#### Material for this task

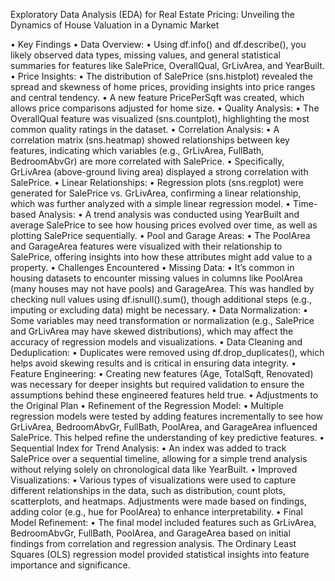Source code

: Exploratory Data Analysis (EDA) for Real Estate Pricing: Unveiling the
Dynamics of House Valuation in a Dynamic Market

•	Key Findings
•	Data Overview: 
•	Using df.info() and df.describe(), you likely observed data types, missing values, and general statistical summaries for features like SalePrice, OverallQual, GrLivArea, and YearBuilt.
•	Price Insights: 
•	The distribution of SalePrice (sns.histplot) revealed the spread and skewness of home prices, providing insights into price ranges and central tendency.
•	A new feature PricePerSqft was created, which allows price comparisons adjusted for home size.
•	Quality Analysis: 
•	The OverallQual feature was visualized (sns.countplot), highlighting the most common quality ratings in the dataset.
•	Correlation Analysis: 
•	A correlation matrix (sns.heatmap) showed relationships between key features, indicating which variables (e.g., GrLivArea, FullBath, BedroomAbvGr) are more correlated with SalePrice.
•	Specifically, GrLivArea (above-ground living area) displayed a strong correlation with SalePrice.
•	Linear Relationships: 
•	Regression plots (sns.regplot) were generated for SalePrice vs. GrLivArea, confirming a linear relationship, which was further analyzed with a simple linear regression model.
•	Time-based Analysis: 
•	A trend analysis was conducted using YearBuilt and average SalePrice to see how housing prices evolved over time, as well as plotting SalePrice sequentially.
•	Pool and Garage Areas: 
•	The PoolArea and GarageArea features were visualized with their relationship to SalePrice, offering insights into how these attributes might add value to a property.
•	Challenges Encountered
•	Missing Data: 
•	It’s common in housing datasets to encounter missing values in columns like PoolArea (many houses may not have pools) and GarageArea. This was handled by checking null values using df.isnull().sum(), though additional steps (e.g., imputing or excluding data) might be necessary.
•	Data Normalization: 
•	Some variables may need transformation or normalization (e.g., SalePrice and GrLivArea may have skewed distributions), which may affect the accuracy of regression models and visualizations.
•	Data Cleaning and Deduplication: 
•	Duplicates were removed using df.drop_duplicates(), which helps avoid skewing results and is critical in ensuring data integrity.
•	Feature Engineering: 
•	Creating new features (Age, TotalSqft, Renovated) was necessary for deeper insights but required validation to ensure the assumptions behind these engineered features held true.
•	Adjustments to the Original Plan
•	Refinement of the Regression Model: 
•	Multiple regression models were tested by adding features incrementally to see how GrLivArea, BedroomAbvGr, FullBath, PoolArea, and GarageArea influenced SalePrice. This helped refine the understanding of key predictive features.
•	Sequential Index for Trend Analysis: 
•	An index was added to track SalePrice over a sequential timeline, allowing for a simple trend analysis without relying solely on chronological data like YearBuilt.
•	Improved Visualizations: 
•	Various types of visualizations were used to capture different relationships in the data, such as distribution, count plots, scatterplots, and heatmaps. Adjustments were made based on findings, adding color (e.g., hue for PoolArea) to enhance interpretability.
•	Final Model Refinement: 
•	The final model included features such as GrLivArea, BedroomAbvGr, FullBath, PoolArea, and GarageArea based on initial findings from correlation and regression analysis. The Ordinary Least Squares (OLS) regression model provided statistical insights into feature importance and significance.



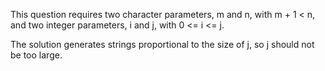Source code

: This question requires two character parameters, m and n, with m + 1 < n, and two integer parameters, i and j, with 0 <= i <= j.

The solution generates strings proportional to the size of j, so j should not be too large.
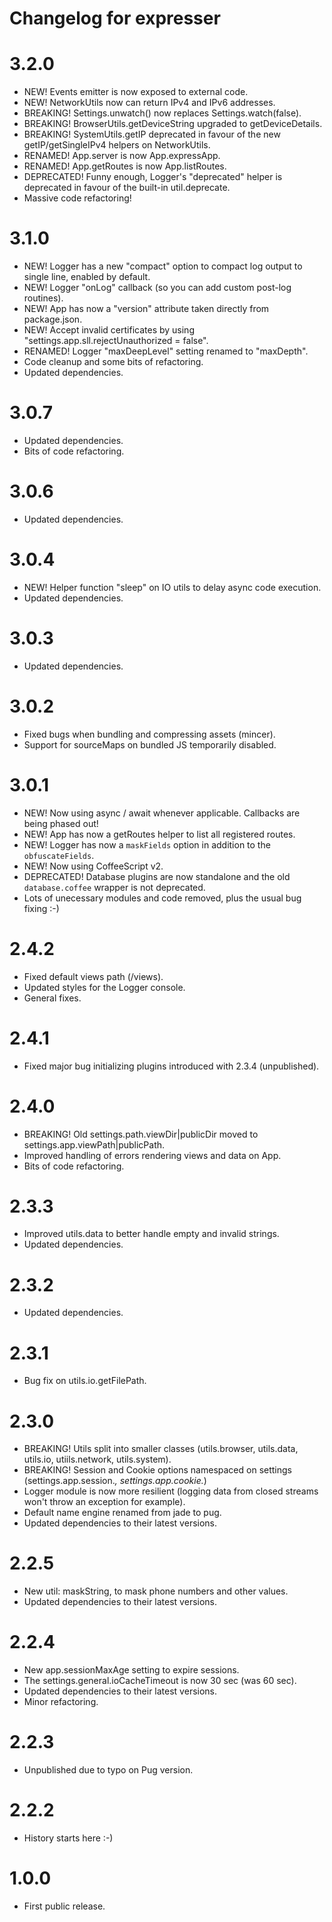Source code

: # Changelog for expresser

3.2.0
=====
* NEW! Events emitter is now exposed to external code.
* NEW! NetworkUtils now can return IPv4 and IPv6 addresses.
* BREAKING! Settings.unwatch() now replaces Settings.watch(false).
* BREAKING! BrowserUtils.getDeviceString upgraded to getDeviceDetails.
* BREAKING! SystemUtils.getIP deprecated in favour of the new getIP/getSingleIPv4 helpers on NetworkUtils.
* RENAMED! App.server is now App.expressApp.
* RENAMED! App.getRoutes is now App.listRoutes.
* DEPRECATED! Funny enough, Logger's "deprecated" helper is deprecated in favour of the built-in util.deprecate.
* Massive code refactoring!

3.1.0
=====
* NEW! Logger has a new "compact" option to compact log output to single line, enabled by default.
* NEW! Logger "onLog" callback (so you can add custom post-log routines).
* NEW! App has now a "version" attribute taken directly from package.json.
* NEW! Accept invalid certificates by using "settings.app.sll.rejectUnauthorized = false".
* RENAMED! Logger "maxDeepLevel" setting renamed to "maxDepth".
* Code cleanup and some bits of refactoring.
* Updated dependencies.

3.0.7
=====
* Updated dependencies.
* Bits of code refactoring.

3.0.6
=====
* Updated dependencies.

3.0.4
=====
* NEW! Helper function "sleep" on IO utils to delay async code execution.
* Updated dependencies.

3.0.3
=====
* Updated dependencies.

3.0.2
=====
* Fixed bugs when bundling and compressing assets (mincer).
* Support for sourceMaps on bundled JS temporarily disabled.

3.0.1
=====
* NEW! Now using async / await whenever applicable. Callbacks are being phased out!
* NEW! App has now a getRoutes helper to list all registered routes.
* NEW! Logger has now a `maskFields` option in addition to the `obfuscateFields`.
* NEW! Now using CoffeeScript v2.
* DEPRECATED! Database plugins are now standalone and the old `database.coffee` wrapper is not deprecated.
* Lots of unecessary modules and code removed, plus the usual bug fixing :-)

2.4.2
=====
* Fixed default views path (/views).
* Updated styles for the Logger console.
* General fixes.

2.4.1
=====
* Fixed major bug initializing plugins introduced with 2.3.4 (unpublished).

2.4.0
=====
* BREAKING! Old settings.path.viewDir|publicDir moved to settings.app.viewPath|publicPath.
* Improved handling of errors rendering views and data on App.
* Bits of code refactoring.

2.3.3
=====
* Improved utils.data to better handle empty and invalid strings.
* Updated dependencies.

2.3.2
=====
* Updated dependencies.

2.3.1
=====
* Bug fix on utils.io.getFilePath.

2.3.0
=====
* BREAKING! Utils split into smaller classes (utils.browser, utils.data, utils.io, utiils.network, utils.system).
* BREAKING! Session and Cookie options namespaced on settings (settings.app.session.*, settings.app.cookie.*)
* Logger module is now more resilient (logging data from closed streams won't throw an exception for example).
* Default name engine renamed from jade to pug.
* Updated dependencies to their latest versions.

2.2.5
=====
* New util: maskString, to mask phone numbers and other values.
* Updated dependencies to their latest versions.

2.2.4
=====
* New app.sessionMaxAge setting to expire sessions.
* The settings.general.ioCacheTimeout is now 30 sec (was 60 sec).
* Updated dependencies to their latest versions.
* Minor refactoring.

2.2.3
=====
* Unpublished due to typo on Pug version.

2.2.2
=====
* History starts here :-)

1.0.0
=====
* First public release.
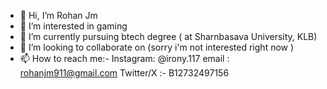- 👋 Hi, I’m Rohan Jm
- 👀 I’m interested in gaming 
- 🌱 I’m currently pursuing btech    degree ( at Sharnbasava University, KLB)
- 💞️ I’m looking to collaborate on (sorry i'm not interested right now )
- 📫 How to reach me:- 
Instagram: @irony.117
email : rohanjm911@gmail.com 
Twitter/X :- B12732497156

########

Work request.
Please retype every record above exactly, leaving out the pictures.

Finished exercise.
Source code

: Exploratory Data Analysis (EDA) for Real Estate Pricing: Unveiling the
Dynamics of House Valuation in a Dynamic Market

•	Key Findings
•	Data Overview: 
•	Using df.info() and df.describe(), you likely observed data types, missing values, and general statistical summaries for features like SalePrice, OverallQual, GrLivArea, and YearBuilt.
•	Price Insights: 
•	The distribution of SalePrice (sns.histplot) revealed the spread and skewness of home prices, providing insights into price ranges and central tendency.
•	A new feature PricePerSqft was created, which allows price comparisons adjusted for home size.
•	Quality Analysis: 
•	The OverallQual feature was visualized (sns.countplot), highlighting the most common quality ratings in the dataset.
•	Correlation Analysis: 
•	A correlation matrix (sns.heatmap) showed relationships between key features, indicating which variables (e.g., GrLivArea, FullBath, BedroomAbvGr) are more correlated with SalePrice.
•	Specifically, GrLivArea (above-ground living area) displayed a strong correlation with SalePrice.
•	Linear Relationships: 
•	Regression plots (sns.regplot) were generated for SalePrice vs. GrLivArea, confirming a linear relationship, which was further analyzed with a simple linear regression model.
•	Time-based Analysis: 
•	A trend analysis was conducted using YearBuilt and average SalePrice to see how housing prices evolved over time, as well as plotting SalePrice sequentially.
•	Pool and Garage Areas: 
•	The PoolArea and GarageArea features were visualized with their relationship to SalePrice, offering insights into how these attributes might add value to a property.
•	Challenges Encountered
•	Missing Data: 
•	It’s common in housing datasets to encounter missing values in columns like PoolArea (many houses may not have pools) and GarageArea. This was handled by checking null values using df.isnull().sum(), though additional steps (e.g., imputing or excluding data) might be necessary.
•	Data Normalization: 
•	Some variables may need transformation or normalization (e.g., SalePrice and GrLivArea may have skewed distributions), which may affect the accuracy of regression models and visualizations.
•	Data Cleaning and Deduplication: 
•	Duplicates were removed using df.drop_duplicates(), which helps avoid skewing results and is critical in ensuring data integrity.
•	Feature Engineering: 
•	Creating new features (Age, TotalSqft, Renovated) was necessary for deeper insights but required validation to ensure the assumptions behind these engineered features held true.
•	Adjustments to the Original Plan
•	Refinement of the Regression Model: 
•	Multiple regression models were tested by adding features incrementally to see how GrLivArea, BedroomAbvGr, FullBath, PoolArea, and GarageArea influenced SalePrice. This helped refine the understanding of key predictive features.
•	Sequential Index for Trend Analysis: 
•	An index was added to track SalePrice over a sequential timeline, allowing for a simple trend analysis without relying solely on chronological data like YearBuilt.
•	Improved Visualizations: 
•	Various types of visualizations were used to capture different relationships in the data, such as distribution, count plots, scatterplots, and heatmaps. Adjustments were made based on findings, adding color (e.g., hue for PoolArea) to enhance interpretability.
•	Final Model Refinement: 
•	The final model included features such as GrLivArea, BedroomAbvGr, FullBath, PoolArea, and GarageArea based on initial findings from correlation and regression analysis. The Ordinary Least Squares (OLS) regression model provided statistical insights into feature importance and significance.



Source code

: This question requires two character parameters, m and n, with m + 1 < n, and two integer parameters, i and j, with 0 <= i <= j.

The solution generates strings proportional to the size of j, so j should not be too large.
Source code

: # Changelog for expresser

3.2.0
=====
* NEW! Events emitter is now exposed to external code.
* NEW! NetworkUtils now can return IPv4 and IPv6 addresses.
* BREAKING! Settings.unwatch() now replaces Settings.watch(false).
* BREAKING! BrowserUtils.getDeviceString upgraded to getDeviceDetails.
* BREAKING! SystemUtils.getIP deprecated in favour of the new getIP/getSingleIPv4 helpers on NetworkUtils.
* RENAMED! App.server is now App.expressApp.
* RENAMED! App.getRoutes is now App.listRoutes.
* DEPRECATED! Funny enough, Logger's "deprecated" helper is deprecated in favour of the built-in util.deprecate.
* Massive code refactoring!

3.1.0
=====
* NEW! Logger has a new "compact" option to compact log output to single line, enabled by default.
* NEW! Logger "onLog" callback (so you can add custom post-log routines).
* NEW! App has now a "version" attribute taken directly from package.json.
* NEW! Accept invalid certificates by using "settings.app.sll.rejectUnauthorized = false".
* RENAMED! Logger "maxDeepLevel" setting renamed to "maxDepth".
* Code cleanup and some bits of refactoring.
* Updated dependencies.

3.0.7
=====
* Updated dependencies.
* Bits of code refactoring.

3.0.6
=====
* Updated dependencies.

3.0.4
=====
* NEW! Helper function "sleep" on IO utils to delay async code execution.
* Updated dependencies.

3.0.3
=====
* Updated dependencies.

3.0.2
=====
* Fixed bugs when bundling and compressing assets (mincer).
* Support for sourceMaps on bundled JS temporarily disabled.

3.0.1
=====
* NEW! Now using async / await whenever applicable. Callbacks are being phased out!
* NEW! App has now a getRoutes helper to list all registered routes.
* NEW! Logger has now a `maskFields` option in addition to the `obfuscateFields`.
* NEW! Now using CoffeeScript v2.
* DEPRECATED! Database plugins are now standalone and the old `database.coffee` wrapper is not deprecated.
* Lots of unecessary modules and code removed, plus the usual bug fixing :-)

2.4.2
=====
* Fixed default views path (/views).
* Updated styles for the Logger console.
* General fixes.

2.4.1
=====
* Fixed major bug initializing plugins introduced with 2.3.4 (unpublished).

2.4.0
=====
* BREAKING! Old settings.path.viewDir|publicDir moved to settings.app.viewPath|publicPath.
* Improved handling of errors rendering views and data on App.
* Bits of code refactoring.

2.3.3
=====
* Improved utils.data to better handle empty and invalid strings.
* Updated dependencies.

2.3.2
=====
* Updated dependencies.

2.3.1
=====
* Bug fix on utils.io.getFilePath.

2.3.0
=====
* BREAKING! Utils split into smaller classes (utils.browser, utils.data, utils.io, utiils.network, utils.system).
* BREAKING! Session and Cookie options namespaced on settings (settings.app.session.*, settings.app.cookie.*)
* Logger module is now more resilient (logging data from closed streams won't throw an exception for example).
* Default name engine renamed from jade to pug.
* Updated dependencies to their latest versions.

2.2.5
=====
* New util: maskString, to mask phone numbers and other values.
* Updated dependencies to their latest versions.

2.2.4
=====
* New app.sessionMaxAge setting to expire sessions.
* The settings.general.ioCacheTimeout is now 30 sec (was 60 sec).
* Updated dependencies to their latest versions.
* Minor refactoring.

2.2.3
=====
* Unpublished due to typo on Pug version.

2.2.2
=====
* History starts here :-)

1.0.0
=====
* First public release.
- 👋 Hi, I’m Rohan Jm
- 👀 I’m interested in gaming 
- 🌱 I’m currently pursuing btech    degree ( at Sharnbasava University, KLB)
- 💞️ I’m looking to collaborate on (sorry i'm not interested right now )
- 📫 How to reach me:- 
Instagram: @irony.117
email : rohanjm911@gmail.com 
Twitter/X :- B12732497156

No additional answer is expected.